In the opening brittle comedy, Robert Jones’ gleaming white set so crisply places the performers in stark relief that their every gesture is underlined. Rourke initially overplays her hand with slow pacing — such self-evidently odd activity doesn’t need additional self-evidently odd playing and events need to move faster. But her production strengthens considerably as events start to spiral into more affecting darkness.
Lina (ideally bright Miranda Raison), Mobius’s ex-wife, visits him with the teenage sons whom he has never met. Thanks to the depth of the performances, the scene in which they meet for the first time, complete with the boys playing a Buxtehude duet on recorders, only to announce their departure for America, is as painful as it is bizarre, largely due to John Heffernan’s beautifully judged performance as Mobius. Gaunt and taut, his suppression of his feelings is so complete that his explosion creates a chill of true sadness.
Problematically, however, the second act reveals such preceding activity to be largely scene-setting illustration rather than action with direct consequences.

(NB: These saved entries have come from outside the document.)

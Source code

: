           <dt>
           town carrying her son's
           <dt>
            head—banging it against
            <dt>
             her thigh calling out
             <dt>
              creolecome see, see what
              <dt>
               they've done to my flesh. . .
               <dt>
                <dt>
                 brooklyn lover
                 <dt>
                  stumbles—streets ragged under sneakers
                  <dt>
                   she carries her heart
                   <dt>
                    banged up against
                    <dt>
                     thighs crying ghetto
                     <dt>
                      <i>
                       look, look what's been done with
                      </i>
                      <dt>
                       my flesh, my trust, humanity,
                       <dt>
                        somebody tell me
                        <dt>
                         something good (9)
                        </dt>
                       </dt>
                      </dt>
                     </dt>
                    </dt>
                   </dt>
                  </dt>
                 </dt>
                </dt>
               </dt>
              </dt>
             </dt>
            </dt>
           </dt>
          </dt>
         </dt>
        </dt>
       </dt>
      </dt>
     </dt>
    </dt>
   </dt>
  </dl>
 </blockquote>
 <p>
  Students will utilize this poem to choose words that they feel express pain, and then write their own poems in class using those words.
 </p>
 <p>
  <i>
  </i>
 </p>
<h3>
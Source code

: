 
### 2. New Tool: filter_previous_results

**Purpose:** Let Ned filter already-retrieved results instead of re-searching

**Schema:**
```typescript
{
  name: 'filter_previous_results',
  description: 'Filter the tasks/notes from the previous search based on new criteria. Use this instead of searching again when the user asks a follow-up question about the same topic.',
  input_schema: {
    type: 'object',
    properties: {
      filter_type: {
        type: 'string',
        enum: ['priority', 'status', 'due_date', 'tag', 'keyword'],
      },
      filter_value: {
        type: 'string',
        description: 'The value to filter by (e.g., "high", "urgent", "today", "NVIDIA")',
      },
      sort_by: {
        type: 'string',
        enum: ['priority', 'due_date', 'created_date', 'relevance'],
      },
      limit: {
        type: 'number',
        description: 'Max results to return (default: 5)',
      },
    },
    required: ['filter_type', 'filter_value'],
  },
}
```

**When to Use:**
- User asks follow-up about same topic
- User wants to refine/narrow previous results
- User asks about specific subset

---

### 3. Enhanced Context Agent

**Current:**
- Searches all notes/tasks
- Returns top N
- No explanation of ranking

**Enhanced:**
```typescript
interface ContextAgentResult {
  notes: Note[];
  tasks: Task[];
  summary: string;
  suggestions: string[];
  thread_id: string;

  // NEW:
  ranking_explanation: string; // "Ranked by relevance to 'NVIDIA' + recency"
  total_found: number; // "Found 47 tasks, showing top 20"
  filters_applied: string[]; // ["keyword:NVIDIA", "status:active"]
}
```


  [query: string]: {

The meat of the play finally arrives not in action but in a debate. Disguises are comically discarded revealing the three famous inmates’ true identities so that they can launch into an extended discussion about scientific responsibility and the nuclear threat.
Clearly, current fears about nuclear usage make that debate still relevant. But here, the discussions of how scientists initiated these ideas that led to the creation of the bomb, and how they are caught between “pure” research and its application by political and military powers, feel too unspecific to escape the charge of being dated. For all its fascination as a piece of neglected theatre history, Durrenmatt’s play doesn’t transcend its formerly potent political context.